Nevertheless, global investment firm Babcock & Brown held its ground today as it met a syndicate of its bankers that are considering whether to enforce a review of the group’s $2.8 billion syndicated-debt facility. Shares in Babcock & Brown were steady at $5.25.
“I don’t think they’re out of the woods yet. In my view it’s a temporary reprieve,” Mr Vaughan said.
Shares in Macquarie Group were 52 cents worse at $48.65.
The banking sector was mostly lower. Westpac lost 20 cents to $21.70, ANZ shed 25 cents to $19.40 and NAB dropped 73 cents to $27.55. Commonwealth found 8 cents to $41.84. The big diversified miners were stronger. BHP Billiton gained 57 cents to $43.61, while its takeover target Rio Tinto rose $1.70 to $136.20.
At a speech in Sydney, Rio Tinto boss Tom Albanese said direct investment by foreigners in Australia was needed to unlock the full potential of the country’s resource assets. Oil prices fell on a report that Saudi Arabia may increase production to prevent the price of crude surging higher than record peaks near $US140 a barrel.
Woodside fell $1.73 to $61.27, Santos lost 82 cents to $21.18 and Oil Search dipped 8 cents to $6.10.
“If you see extra supplies being pushed back out into the market, you’ll probably see these oil prices come off and the you’ll start to see the speculative money start to unwind some of these stocks,” Mr Vaughan said. Elsewhere in the resources sector, Roc Oil launched a $612 million takeover offer for Anzon Australia, which was rejected by the target’s board.
Shares in Roc dropped 23 cents, or 11.39%, to $1.79, while Anzon’s shares were 8.5 cents, or 6.51%, higher at $1.39. At 4.23pm, the spot price of gold in Sydney was $US870.70, down 10 US cents on Friday’s close of $US870.80.

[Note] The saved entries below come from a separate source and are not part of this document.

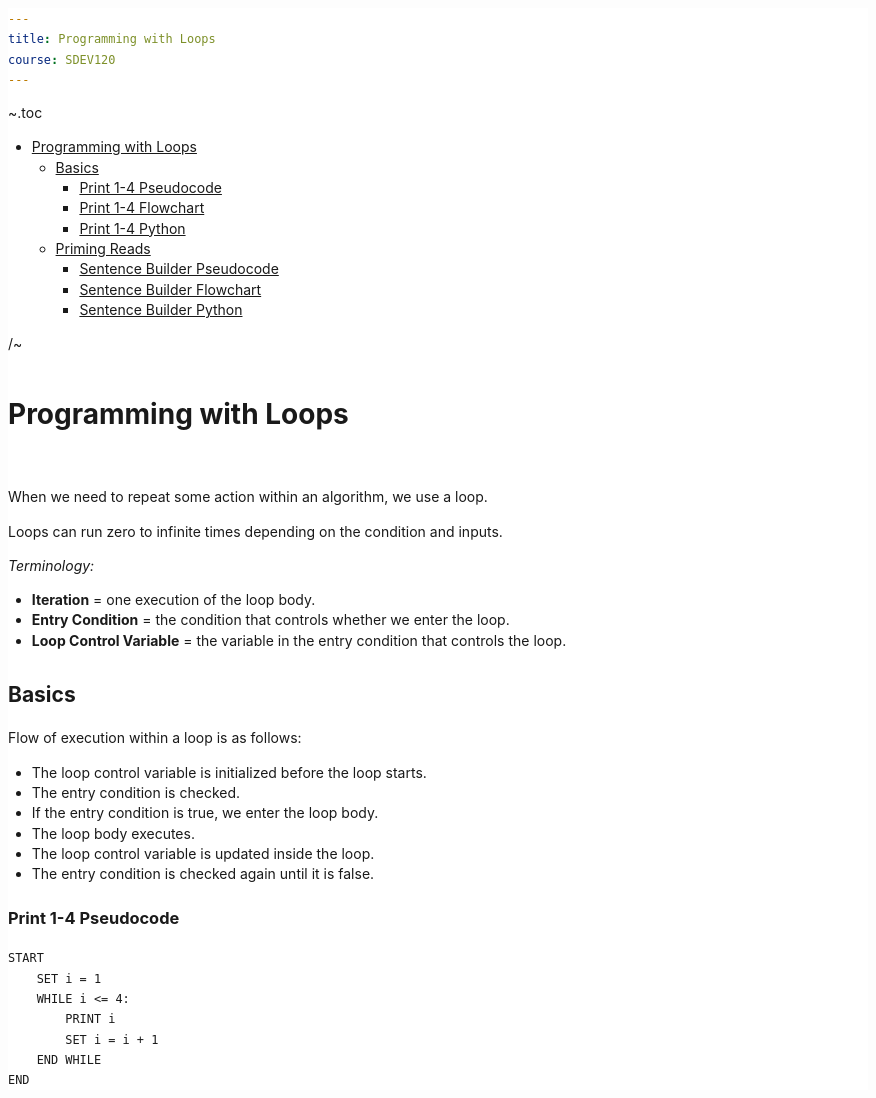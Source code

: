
 ```yaml
---
title: Programming with Loops
course: SDEV120
---
```


~.toc

- [Programming with Loops](#programming-with-loops)
  - [Basics](#basics)
    - [Print 1-4 Pseudocode](#print-1-4-pseudocode)
    - [Print 1-4 Flowchart](#print-1-4-flowchart)
    - [Print 1-4 Python](#print-1-4-python)
  - [Priming Reads](#priming-reads)
    - [Sentence Builder Pseudocode](#sentence-builder-pseudocode)
    - [Sentence Builder Flowchart](#sentence-builder-flowchart)
    - [Sentence Builder Python](#sentence-builder-python)

/~

# Programming with Loops

<figure>
 <img src="https://timmousk.com/wp-content/uploads/2022/03/2-6.jpg" alt="" style="width: 70%;height: auto;">
</figure>

When we need to repeat some action within an algorithm, we use a loop.

Loops can run zero to infinite times depending on the condition and inputs.

_Terminology:_

- **Iteration** = one execution of the loop body.
- **Entry Condition** = the condition that controls whether we enter the loop.
- **Loop Control Variable** = the variable in the entry condition that controls the loop.

## Basics

Flow of execution within a loop is as follows:

- The loop control variable is initialized before the loop starts.
- The entry condition is checked.
- If the entry condition is true, we enter the loop body.
- The loop body executes.
- The loop control variable is updated inside the loop.
- The entry condition is checked again until it is false.

### Print 1-4 Pseudocode

```
START
    SET i = 1
    WHILE i <= 4:
        PRINT i
        SET i = i + 1
    END WHILE
END
```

Newcrest Mining fell 50 cents to $26.27, Newmont was down 1 cent $4.94 and Lihir Gold lost 4 cents to $2.87. Making headlines today, agribusiness company Timbercorp said it expected new sales from horticulture projects of $76 million for the period from October 1, 2007 to June 15, 2008. Its shares closed 5.5 cents, or 5.82%, lower at 89 cents.
Also, diagnostics group Sonic Healthcare has made its second acquisition in Germany this month, agreeing to buy 100% of Hamburg-based GLP Medical Group. Shares in Sonic were steady at $14.40.
US stocks closed higher on Friday, helped by a government report that showed underlying price pressures rose moderately in May, easing fears that inflation would force a near-term rise in interest rates. The Dow Jones industrial average was up 165.77 points, or 1.37%, at 12,307.35.
Retail stocks were mostly lower, as Woolworths lost 30 cents to $26.35 and Coles owner Wesfarmers dropped 10 cents to $38.67. Media stocks were mixed. News Corp was 28 cents higher at $19.48 and its non voting shares were 34 cents higher at $19.00, but Fairfax was 13 cents weaker at $2.88.
The top traded stock by volume was Empire Oil & Gas with 200.5 million shares worth $5.7 million changing hands. Its shares dropped 0.5 cents to 2.4 cents. Preliminary market turnover was 1.62 billion shares worth $4.84 billion, with 535 stocks rising, 726 falling and 349 unchanged.
The June share price index futures contract improved 4 points to 5372 on a volume of 58,956 contracts.